- YOUR TASK
Would you copy each line of the records that includes the word "Screenshots"?

====== WORKING DATA ======

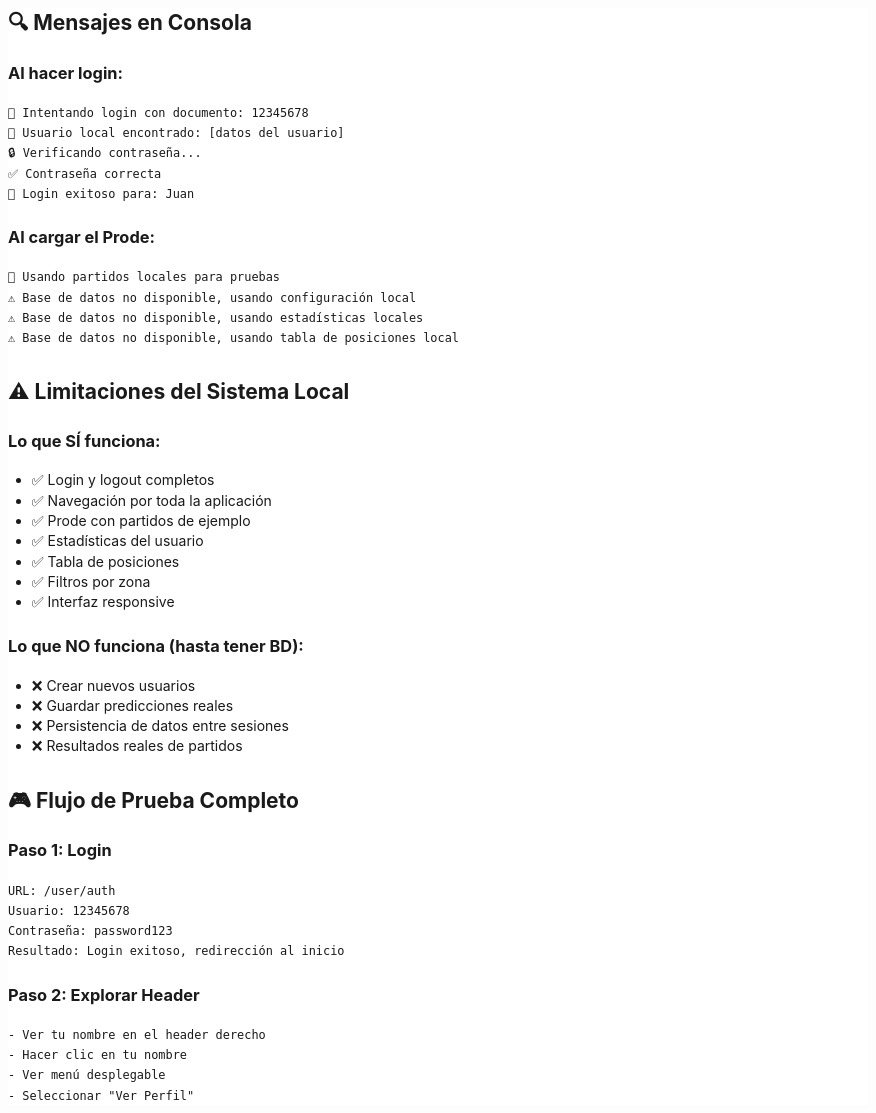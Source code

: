 ## 🔍 **Mensajes en Consola**

### **Al hacer login:**
```
🔐 Intentando login con documento: 12345678
👤 Usuario local encontrado: [datos del usuario]
🔒 Verificando contraseña...
✅ Contraseña correcta
🎉 Login exitoso para: Juan
```

### **Al cargar el Prode:**
```
🎯 Usando partidos locales para pruebas
⚠️ Base de datos no disponible, usando configuración local
⚠️ Base de datos no disponible, usando estadísticas locales
⚠️ Base de datos no disponible, usando tabla de posiciones local
```

## ⚠️ **Limitaciones del Sistema Local**

### **Lo que SÍ funciona:**
- ✅ Login y logout completos
- ✅ Navegación por toda la aplicación
- ✅ Prode con partidos de ejemplo
- ✅ Estadísticas del usuario
- ✅ Tabla de posiciones
- ✅ Filtros por zona
- ✅ Interfaz responsive

### **Lo que NO funciona (hasta tener BD):**
- ❌ Crear nuevos usuarios
- ❌ Guardar predicciones reales
- ❌ Persistencia de datos entre sesiones
- ❌ Resultados reales de partidos

## 🎮 **Flujo de Prueba Completo**

### **Paso 1: Login**
```
URL: /user/auth
Usuario: 12345678
Contraseña: password123
Resultado: Login exitoso, redirección al inicio
```

### **Paso 2: Explorar Header**
```
- Ver tu nombre en el header derecho
- Hacer clic en tu nombre
- Ver menú desplegable
- Seleccionar "Ver Perfil"
```

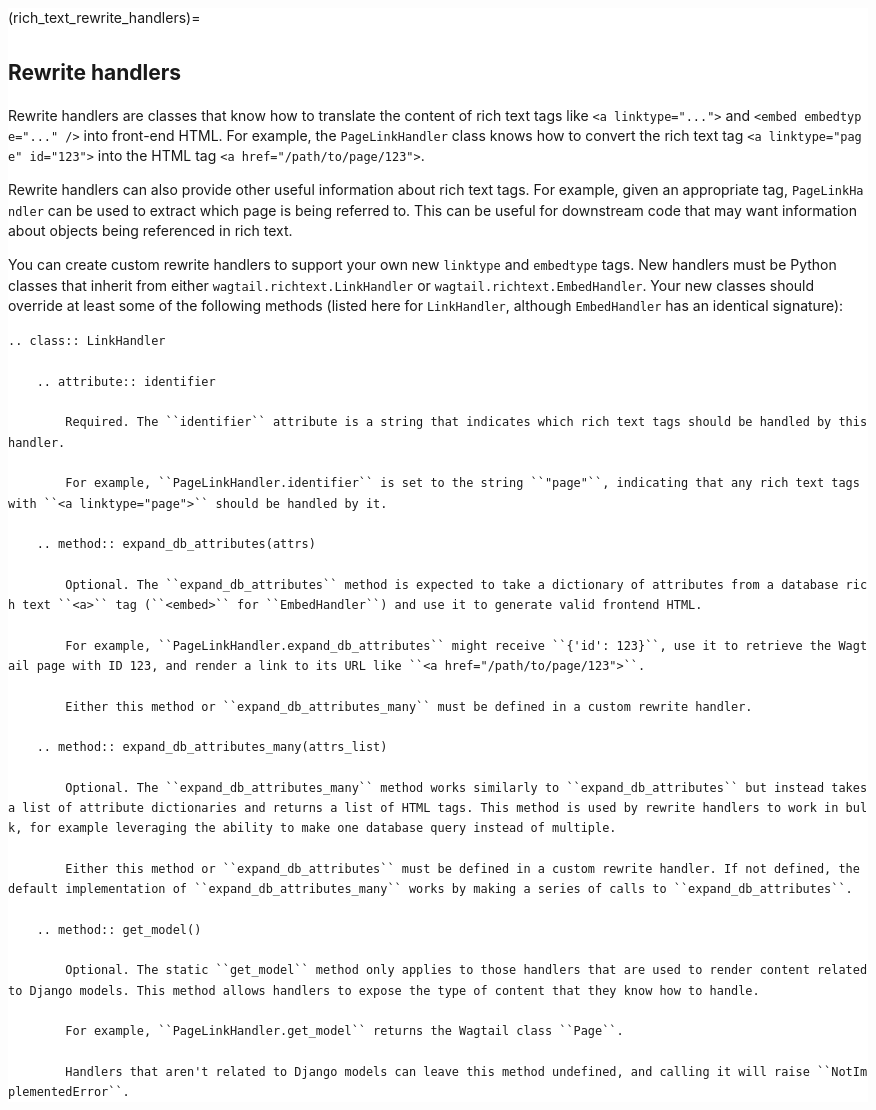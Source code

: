 (rich_text_rewrite_handlers)=

## Rewrite handlers

Rewrite handlers are classes that know how to translate the content of rich text tags like `<a linktype="...">` and `<embed embedtype="..." />` into front-end HTML. For example, the `PageLinkHandler` class knows how to convert the rich text tag `<a linktype="page" id="123">` into the HTML tag `<a href="/path/to/page/123">`.

Rewrite handlers can also provide other useful information about rich text tags. For example, given an appropriate tag, `PageLinkHandler` can be used to extract which page is being referred to. This can be useful for downstream code that may want information about objects being referenced in rich text.

You can create custom rewrite handlers to support your own new `linktype` and `embedtype` tags. New handlers must be Python classes that inherit from either `wagtail.richtext.LinkHandler` or `wagtail.richtext.EmbedHandler`. Your new classes should override at least some of the following methods (listed here for `LinkHandler`, although `EmbedHandler` has an identical signature):

```{eval-rst}
.. class:: LinkHandler

    .. attribute:: identifier

        Required. The ``identifier`` attribute is a string that indicates which rich text tags should be handled by this handler.

        For example, ``PageLinkHandler.identifier`` is set to the string ``"page"``, indicating that any rich text tags with ``<a linktype="page">`` should be handled by it.

    .. method:: expand_db_attributes(attrs)

        Optional. The ``expand_db_attributes`` method is expected to take a dictionary of attributes from a database rich text ``<a>`` tag (``<embed>`` for ``EmbedHandler``) and use it to generate valid frontend HTML.

        For example, ``PageLinkHandler.expand_db_attributes`` might receive ``{'id': 123}``, use it to retrieve the Wagtail page with ID 123, and render a link to its URL like ``<a href="/path/to/page/123">``.

        Either this method or ``expand_db_attributes_many`` must be defined in a custom rewrite handler.

    .. method:: expand_db_attributes_many(attrs_list)

        Optional. The ``expand_db_attributes_many`` method works similarly to ``expand_db_attributes`` but instead takes a list of attribute dictionaries and returns a list of HTML tags. This method is used by rewrite handlers to work in bulk, for example leveraging the ability to make one database query instead of multiple.

        Either this method or ``expand_db_attributes`` must be defined in a custom rewrite handler. If not defined, the default implementation of ``expand_db_attributes_many`` works by making a series of calls to ``expand_db_attributes``.

    .. method:: get_model()

        Optional. The static ``get_model`` method only applies to those handlers that are used to render content related to Django models. This method allows handlers to expose the type of content that they know how to handle.

        For example, ``PageLinkHandler.get_model`` returns the Wagtail class ``Page``.

        Handlers that aren't related to Django models can leave this method undefined, and calling it will raise ``NotImplementedError``.

```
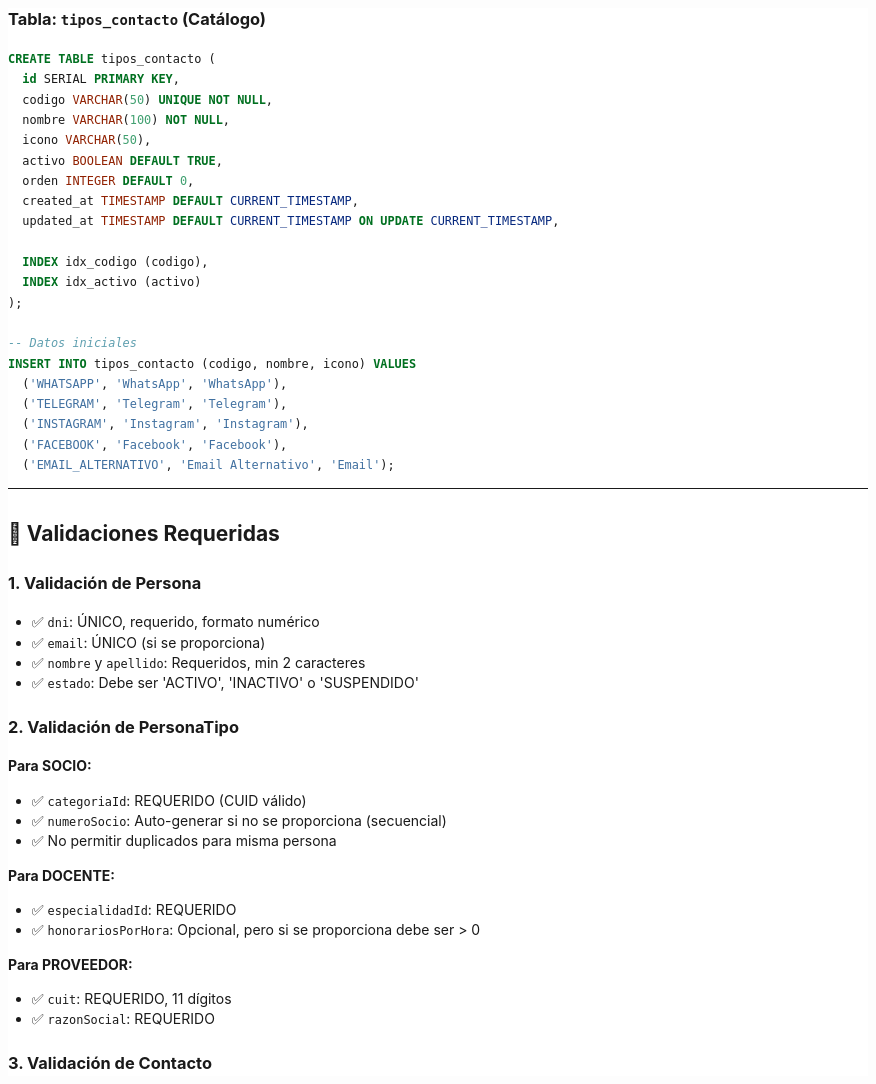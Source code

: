 ### Tabla: `tipos_contacto` (Catálogo)

```sql
CREATE TABLE tipos_contacto (
  id SERIAL PRIMARY KEY,
  codigo VARCHAR(50) UNIQUE NOT NULL,
  nombre VARCHAR(100) NOT NULL,
  icono VARCHAR(50),
  activo BOOLEAN DEFAULT TRUE,
  orden INTEGER DEFAULT 0,
  created_at TIMESTAMP DEFAULT CURRENT_TIMESTAMP,
  updated_at TIMESTAMP DEFAULT CURRENT_TIMESTAMP ON UPDATE CURRENT_TIMESTAMP,

  INDEX idx_codigo (codigo),
  INDEX idx_activo (activo)
);

-- Datos iniciales
INSERT INTO tipos_contacto (codigo, nombre, icono) VALUES
  ('WHATSAPP', 'WhatsApp', 'WhatsApp'),
  ('TELEGRAM', 'Telegram', 'Telegram'),
  ('INSTAGRAM', 'Instagram', 'Instagram'),
  ('FACEBOOK', 'Facebook', 'Facebook'),
  ('EMAIL_ALTERNATIVO', 'Email Alternativo', 'Email');
```

---

## 🔧 Validaciones Requeridas

### 1. Validación de Persona

- ✅ `dni`: ÚNICO, requerido, formato numérico
- ✅ `email`: ÚNICO (si se proporciona)
- ✅ `nombre` y `apellido`: Requeridos, min 2 caracteres
- ✅ `estado`: Debe ser 'ACTIVO', 'INACTIVO' o 'SUSPENDIDO'

### 2. Validación de PersonaTipo

**Para SOCIO:**
- ✅ `categoriaId`: REQUERIDO (CUID válido)
- ✅ `numeroSocio`: Auto-generar si no se proporciona (secuencial)
- ✅ No permitir duplicados para misma persona

**Para DOCENTE:**
- ✅ `especialidadId`: REQUERIDO
- ✅ `honorariosPorHora`: Opcional, pero si se proporciona debe ser > 0

**Para PROVEEDOR:**
- ✅ `cuit`: REQUERIDO, 11 dígitos
- ✅ `razonSocial`: REQUERIDO

### 3. Validación de Contacto
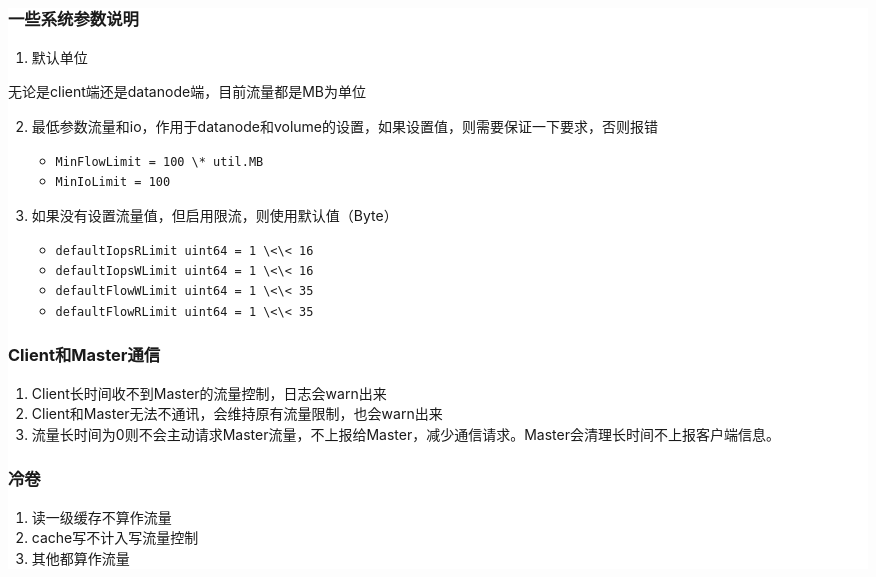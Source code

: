 ### 一些系统参数说明

1.  默认单位

无论是client端还是datanode端，目前流量都是MB为单位

2. 最低参数流量和io，作用于datanode和volume的设置，如果设置值，则需要保证一下要求，否则报错
   - `MinFlowLimit = 100 \* util.MB`
   - `MinIoLimit = 100`
   
3. 如果没有设置流量值，但启用限流，则使用默认值（Byte）
   - `defaultIopsRLimit uint64 = 1 \<\< 16`
   - `defaultIopsWLimit uint64 = 1 \<\< 16`
   - `defaultFlowWLimit uint64 = 1 \<\< 35`
   - `defaultFlowRLimit uint64 = 1 \<\< 35`

### Client和Master通信

1. Client长时间收不到Master的流量控制，日志会warn出来
2. Client和Master无法不通讯，会维持原有流量限制，也会warn出来
3. 流量长时间为0则不会主动请求Master流量，不上报给Master，减少通信请求。Master会清理长时间不上报客户端信息。

### 冷卷

1.  读一级缓存不算作流量
2.  cache写不计入写流量控制
3.  其他都算作流量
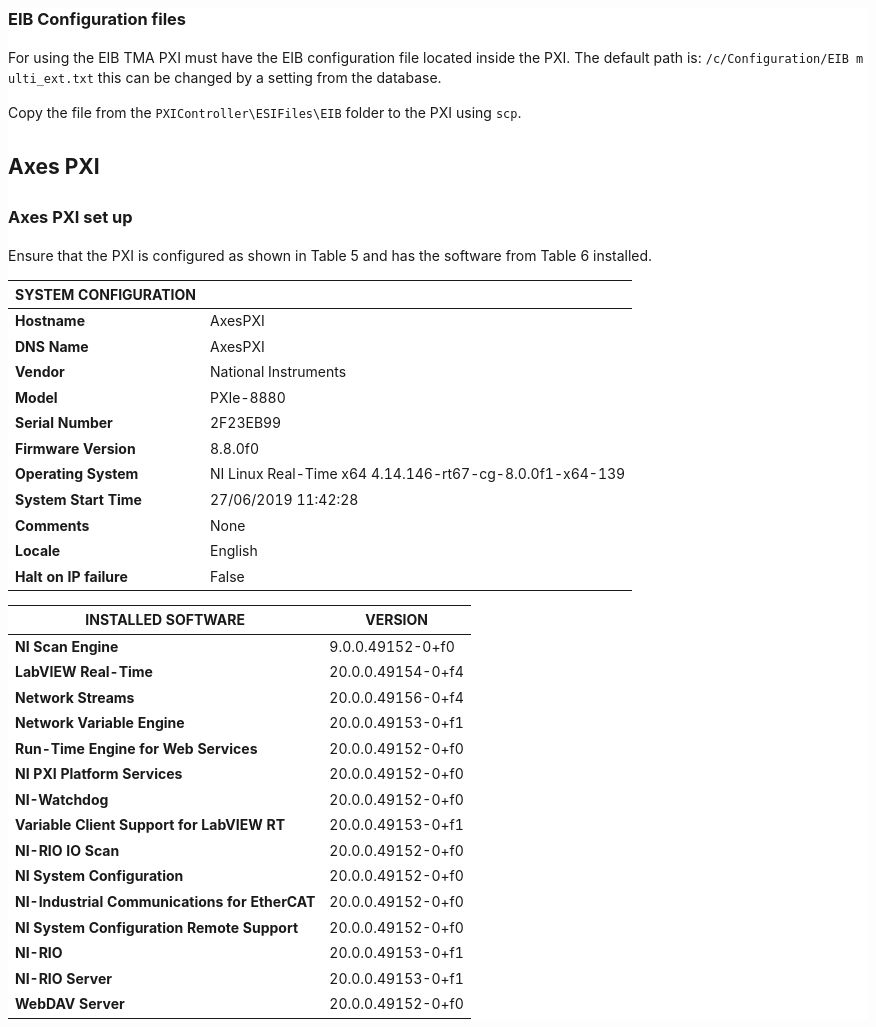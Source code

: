 ### EIB Configuration files

For using the EIB TMA PXI must have the EIB configuration file located inside the PXI. The default path is: `/c/Configuration/EIB multi_ext.txt` this can be changed by a setting from the database.

Copy the file from the `PXIController\ESIFiles\EIB` folder to the PXI using `scp`.

## Axes PXI

### Axes PXI set up

Ensure that the PXI is configured as shown in Table 5 and has the software from Table 6 installed.

| **SYSTEM CONFIGURATION** |                                                         |
| ------------------------ | ------------------------------------------------------- |
| **Hostname**             | AxesPXI                                                 |
| **DNS Name**             | AxesPXI                                                 |
| **Vendor**               | National Instruments                                    |
| **Model**                | PXIe-8880                                               |
| **Serial Number**        | 2F23EB99                                                |
| **Firmware Version**     | 8.8.0f0                                                 |
| **Operating System**     | NI Linux Real-Time x64 4.14.146-rt67-cg-8.0.0f1-x64-139 |
| **System Start Time**    | 27/06/2019 11:42:28                                     |
| **Comments**             | None                                                    |
| **Locale**               | English                                                 |
| **Halt on IP failure**   | False                                                   |

| **INSTALLED SOFTWARE**                        | **VERSION**       |
| --------------------------------------------- | ----------------- |
| **NI Scan Engine**                            | 9.0.0.49152-0+f0  |
| **LabVIEW Real-Time**                         | 20.0.0.49154-0+f4 |
| **Network Streams**                           | 20.0.0.49156-0+f4 |
| **Network Variable Engine**                   | 20.0.0.49153-0+f1 |
| **Run-Time Engine for Web Services**          | 20.0.0.49152-0+f0 |
| **NI PXI Platform Services**                  | 20.0.0.49152-0+f0 |
| **NI-Watchdog**                               | 20.0.0.49152-0+f0 |
| **Variable Client Support for LabVIEW RT**    | 20.0.0.49153-0+f1 |
| **NI-RIO IO Scan**                            | 20.0.0.49152-0+f0 |
| **NI System Configuration**                   | 20.0.0.49152-0+f0 |
| **NI-Industrial Communications for EtherCAT** | 20.0.0.49152-0+f0 |
| **NI System Configuration Remote Support**    | 20.0.0.49152-0+f0 |
| **NI-RIO**                                    | 20.0.0.49153-0+f1 |
| **NI-RIO Server**                             | 20.0.0.49153-0+f1 |
| **WebDAV Server**                             | 20.0.0.49152-0+f0 |
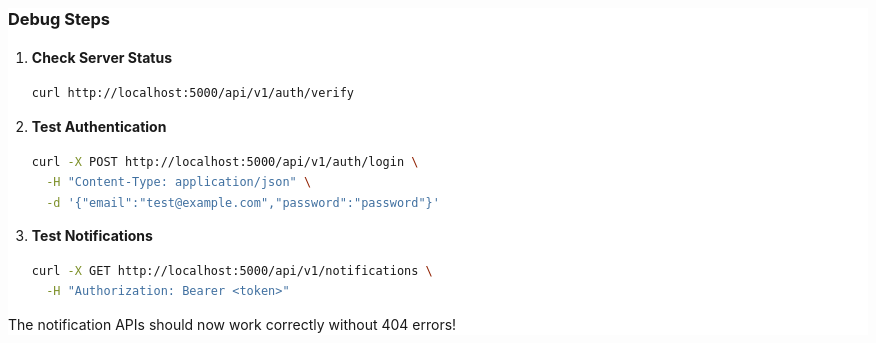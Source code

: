 ### Debug Steps

1. **Check Server Status**
   ```bash
   curl http://localhost:5000/api/v1/auth/verify
   ```

2. **Test Authentication**
   ```bash
   curl -X POST http://localhost:5000/api/v1/auth/login \
     -H "Content-Type: application/json" \
     -d '{"email":"test@example.com","password":"password"}'
   ```

3. **Test Notifications**
   ```bash
   curl -X GET http://localhost:5000/api/v1/notifications \
     -H "Authorization: Bearer <token>"
   ```

The notification APIs should now work correctly without 404 errors! 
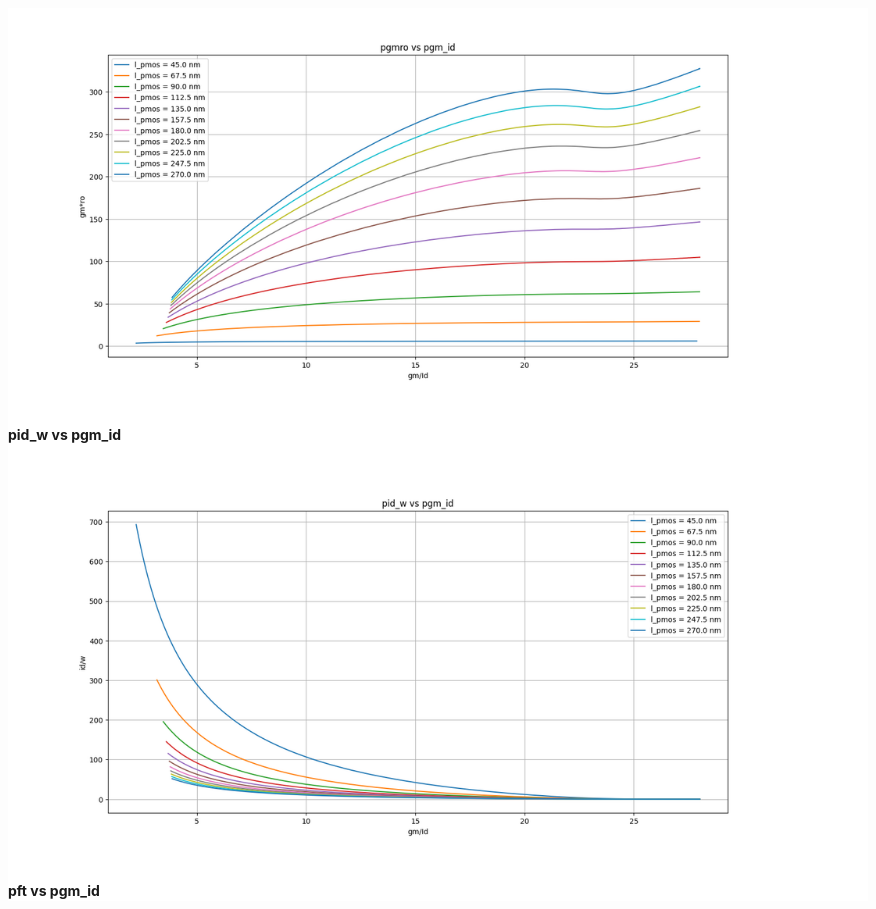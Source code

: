 <img src="Screenshots/pmos_ltspice_gmro.png" alt="Step 1.2" width="800"/><br>

#### pid_w vs pgm_id
<img src="Screenshots/pmos_ltspice_idw.png" alt="Step 1.2" width="800"/><br>

#### pft vs pgm_id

======

- TASK OUTPUT
: <img src="Screenshots/pmos_ltspice_gmro.png" alt="Step 1.2" width="800"/><br>
<img src="Screenshots/pmos_ltspice_idw.png" alt="Step 1.2" width="800"/><br>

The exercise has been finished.